*What to produce:* In the records below, find each line holding the word "狗细分类" and copy it.

*Data for this exercise:*

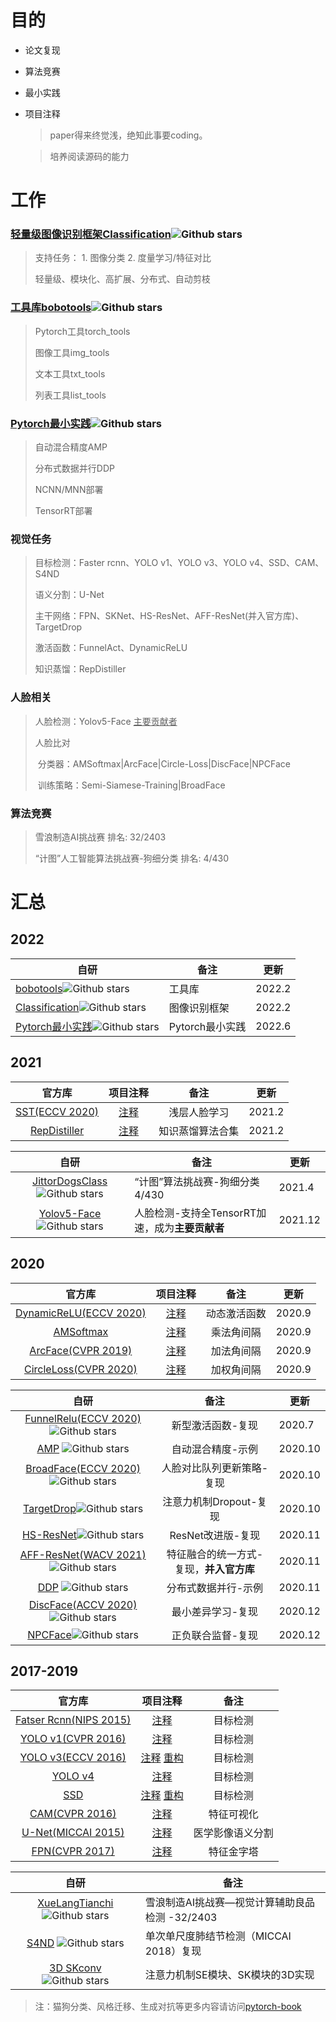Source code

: 

# 目的

- 论文复现
- 算法竞赛
- 最小实践 
- 项目注释
   > paper得来终觉浅，绝知此事要coding。
   
   > 培养阅读源码的能力


# 工作

### [轻量级图像识别框架Classification](https://github.com/bobo0810/Classification)![Github stars](https://img.shields.io/github/stars/bobo0810/Classification.svg)

> 支持任务： 1. 图像分类   2. 度量学习/特征对比
>
> 轻量级、模块化、高扩展、分布式、自动剪枝

### [工具库bobotools](https://github.com/bobo0810/bobotools)![Github stars](https://img.shields.io/github/stars/bobo0810/bobotools.svg)
> Pytorch工具torch_tools
> 
> 图像工具img_tools
> 
> 文本工具txt_tools
> 
> 列表工具list_tools 
> 

### [Pytorch最小实践](https://github.com/bobo0810/PytorchExample)![Github stars](https://img.shields.io/github/stars/bobo0810/PytorchExample.svg)

> 自动混合精度AMP
> 
> 分布式数据并行DDP
> 
> NCNN/MNN部署
> 
> TensorRT部署
 

### 视觉任务

> 目标检测：Faster rcnn、YOLO v1、YOLO v3、YOLO v4、SSD、CAM、S4ND
>
> 语义分割：U-Net 
>
> 主干网络：FPN、SKNet、HS-ResNet、AFF-ResNet(并入官方库)、TargetDrop
>
> 激活函数：FunnelAct、DynamicReLU
>
> 知识蒸馏：RepDistiller
>

### 人脸相关

> 人脸检测：Yolov5-Face <u>主要贡献者</u>
>
> 人脸比对
>
> ​		分类器：AMSoftmax|ArcFace|Circle-Loss|DiscFace|NPCFace
>
> ​		训练策略：Semi-Siamese-Training|BroadFace

### 算法竞赛

> 雪浪制造AI挑战赛    排名: 32/2403
>
> “计图”人工智能算法挑战赛-狗细分类  排名: 4/430


# 汇总

## 2022

| 自研                                                         | 备注               | 更新   |
| ------------------------------------------------------------ | ------------------ | ------ |
| [bobotools](https://github.com/bobo0810/botools)![Github stars](https://img.shields.io/github/stars/bobo0810/botools.svg)             | 工具库         | 2022.2 |
| [Classification](https://github.com/bobo0810/Classification)![Github stars](https://img.shields.io/github/stars/bobo0810/Classification.svg) | 图像识别框架 | 2022.2 |
| [Pytorch最小实践](https://github.com/bobo0810/PytorchExample)![Github stars](https://img.shields.io/github/stars/bobo0810/PytorchExample.svg)              | Pytorch最小实践         | 2022.6 |

## 2021

|                         官方库                         |                           项目注释                        |     备注     |  更新  |
| :----------------------------------------------------: | :-------------------------------------------------------: | :----------: | :----: |
| [SST(ECCV 2020)](https://github.com/dituu/Semi-Siamese-Training) | [注释](https://github.com/bobo0810/Semi-Siamese-Training) | 浅层人脸学习 | 2021.2 |
|   [RepDistiller](https://github.com/HobbitLong/RepDistiller)   |     [注释](https://github.com/bobo0810/RepDistiller)      |  知识蒸馏算法合集  | 2021.2 |

|                             自研                             | 备注                                            | 更新    |
| :----------------------------------------------------------: | ----------------------------------------------- | ------- |
| [JittorDogsClass](https://github.com/bobo0810/JittorDogsClass)![Github stars](https://img.shields.io/github/stars/bobo0810/JittorDogsClass.svg) | “计图”算法挑战赛-狗细分类 4/430                 | 2021.4  |
|   [Yolov5-Face](https://github.com/deepcam-cn/yolov5-face)![Github stars](https://img.shields.io/github/stars/deepcam-cn/yolov5-face.svg)   | 人脸检测-支持全TensorRT加速，成为**主要贡献者** | 2021.12 |



## 2020

|官方库|项目注释|备注|更新|
|:----:|:---:|:------:|:------:|
|[DynamicReLU(ECCV 2020)](https://github.com/Islanna/DynamicReLU)|[注释](https://github.com/bobo0810/DynamicReLU)|动态激活函数|2020.9|
|[AMSoftmax](https://github.com/cavalleria/cavaface.pytorch)|[注释](https://github.com/bobo0810/FaceVerLoss)|乘法角间隔|2020.9|
|[ArcFace(CVPR 2019)](https://github.com/cavalleria/cavaface.pytorch)|[注释](https://github.com/bobo0810/FaceVerLoss)|加法角间隔|2020.9|
|[CircleLoss(CVPR 2020)](https://github.com/xialuxi/CircleLoss_Face)|[注释](https://github.com/bobo0810/FaceVerLoss)|加权角间隔|2020.9|

|                             自研                             |                   备注                   | 更新    |
| :----------------------------------------------------------: | :--------------------------------------: | ------- |
| [FunnelRelu(ECCV 2020)](https://github.com/bobo0810/FunnelAct_Pytorch)![Github stars](https://img.shields.io/github/stars/bobo0810/FunnelAct_Pytorch.svg) |            新型激活函数-复现             | 2020.7  |
|       [AMP](https://github.com/bobo0810/PytorchExample) ![Github stars](https://img.shields.io/github/stars/bobo0810/PytorchExample.svg)       |            自动混合精度-示例             | 2020.10 |
| [BroadFace(ECCV 2020)](https://github.com/bobo0810/BroadFace)![Github stars](https://img.shields.io/github/stars/bobo0810/BroadFace.svg) |        人脸对比队列更新策略-复现         | 2020.10 |
|     [TargetDrop](https://github.com/bobo0810/TargetDrop)![Github stars](https://img.shields.io/github/stars/bobo0810/TargetDrop.svg)     |          注意力机制Dropout-复现          | 2020.10 |
|      [HS-ResNet](https://github.com/bobo0810/HS-ResNet)![Github stars](https://img.shields.io/github/stars/bobo0810/HS-ResNet.svg)       |            ResNet改进版-复现             | 2020.11 |
| [AFF-ResNet(WACV 2021)](https://github.com/YimianDai/open-aff/blob/master/aff_pytorch/README_CN.md)![Github stars](https://img.shields.io/github/stars/YimianDai/open-aff.svg) | 特征融合的统一方式- 复现，**并入官方库** | 2020.11 |
|       [DDP](https://github.com/bobo0810/PytorchExample) ![Github stars](https://img.shields.io/github/stars/bobo0810/PytorchExample.svg)       |           分布式数据并行-示例            | 2020.11 |
| [DiscFace(ACCV 2020)](https://github.com/bobo0810/FaceVerLoss)![Github stars](https://img.shields.io/github/stars/bobo0810/FaceVerLoss.svg)  |            最小差异学习-复现             | 2020.12 |
|      [NPCFace](https://github.com/bobo0810/FaceVerLoss)![Github stars](https://img.shields.io/github/stars/bobo0810/FaceVerLoss.svg)      |            正负联合监督-复现             | 2020.12 |



## 2017-2019
|官方库|项目注释|备注|
|:----:|:---:|:------:|
|[Fatser Rcnn(NIPS 2015)](https://zhuanlan.zhihu.com/p/32404424)|[注释](https://github.com/bobo0810/PytorchNetHub/tree/master/FasterRcnn_pytorch)|目标检测|
|[YOLO v1(CVPR 2016)](https://github.com/xiongzihua/pytorch-YOLO-v1)|[注释](https://github.com/bobo0810/PytorchNetHub/tree/master/Yolov1_pytorch)|目标检测|
|[YOLO v3(ECCV 2016)](https://github.com/eriklindernoren/PyTorch-YOLOv3)|[注释](https://github.com/bobo0810/PyTorch-YOLOv3-master) [重构](https://github.com/bobo0810/PytorchNetHub/tree/master/Yolov3_pytorch)|目标检测|
|[YOLO v4](https://github.com/Tianxiaomo/pytorch-YOLOv4)|[注释](https://github.com/bobo0810/YOLOv4_Pytorch)|目标检测|
|[SSD](https://github.com/amdegroot/ssd.pytorch)|[注释](https://github.com/bobo0810/pytorchSSD)   [重构](https://github.com/bobo0810/PytorchNetHub/tree/master/SSD_pytorch)|目标检测|
|[CAM(CVPR 2016)](https://github.com/jacobgil/keras-cam)|[注释](https://github.com/bobo0810/PytorchNetHub/tree/master/CAM_pytorch)|特征可视化|
|[U-Net(MICCAI 2015)](https://github.com/milesial/Pytorch-UNet)|[注释](https://github.com/bobo0810/PytorchNetHub/tree/master/UNet_pytorch) |医学影像语义分割|
|[FPN(CVPR 2017)](https://github.com/kuangliu/pytorch-fpn)|[注释](https://github.com/bobo0810/PytorchNetHub/tree/master/FPN_pytorch)|特征金字塔|

|                             自研                             | 备注                                           |
| :----------------------------------------------------------: | ---------------------------------------------- |
| [XueLangTianchi](https://github.com/bobo0810/XueLangTianchi)![Github stars](https://img.shields.io/github/stars/bobo0810/XueLangTianchi.svg) | 雪浪制造AI挑战赛—视觉计算辅助良品检测 -32/2403 |
|       [S4ND](https://github.com/bobo0810/S4ND_Pytorch) ![Github stars](https://img.shields.io/github/stars/bobo0810/S4ND_Pytorch.svg)      | 单次单尺度肺结节检测（MICCAI 2018）复现        |
|    [3D SKconv](https://github.com/bobo0810/SKNet_Pytorch) ![Github stars](https://img.shields.io/github/stars/bobo0810/SKNet_Pytorch.svg)    | 注意力机制SE模块、SK模块的3D实现               |


> 注：猫狗分类、风格迁移、生成对抗等更多内容请访问[pytorch-book](https://github.com/chenyuntc/pytorch-book)

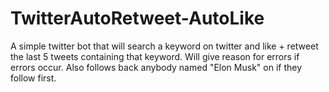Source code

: # TwitterAutoRetweet-AutoLike
A simple twitter bot that will search a keyword on twitter and like + retweet the last 5 tweets containing that keyword. Will give reason for errors if errors occur. Also follows back anybody named "Elon Musk" on if they follow first.
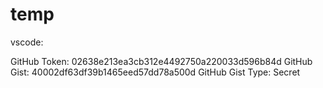 # temp

vscode:

GitHub Token: 02638e213ea3cb312e4492750a220033d596b84d
GitHub Gist: 40002df63df39b1465eed57dd78a500d
GitHub Gist Type: Secret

*Exercise response:*
> “计图”人工智能算法挑战赛-狗细分类  排名: 4/430
| [JittorDogsClass](https://github.com/bobo0810/JittorDogsClass)![Github stars](https://img.shields.io/github/stars/bobo0810/JittorDogsClass.svg) | “计图”算法挑战赛-狗细分类 4/430                 | 2021.4  |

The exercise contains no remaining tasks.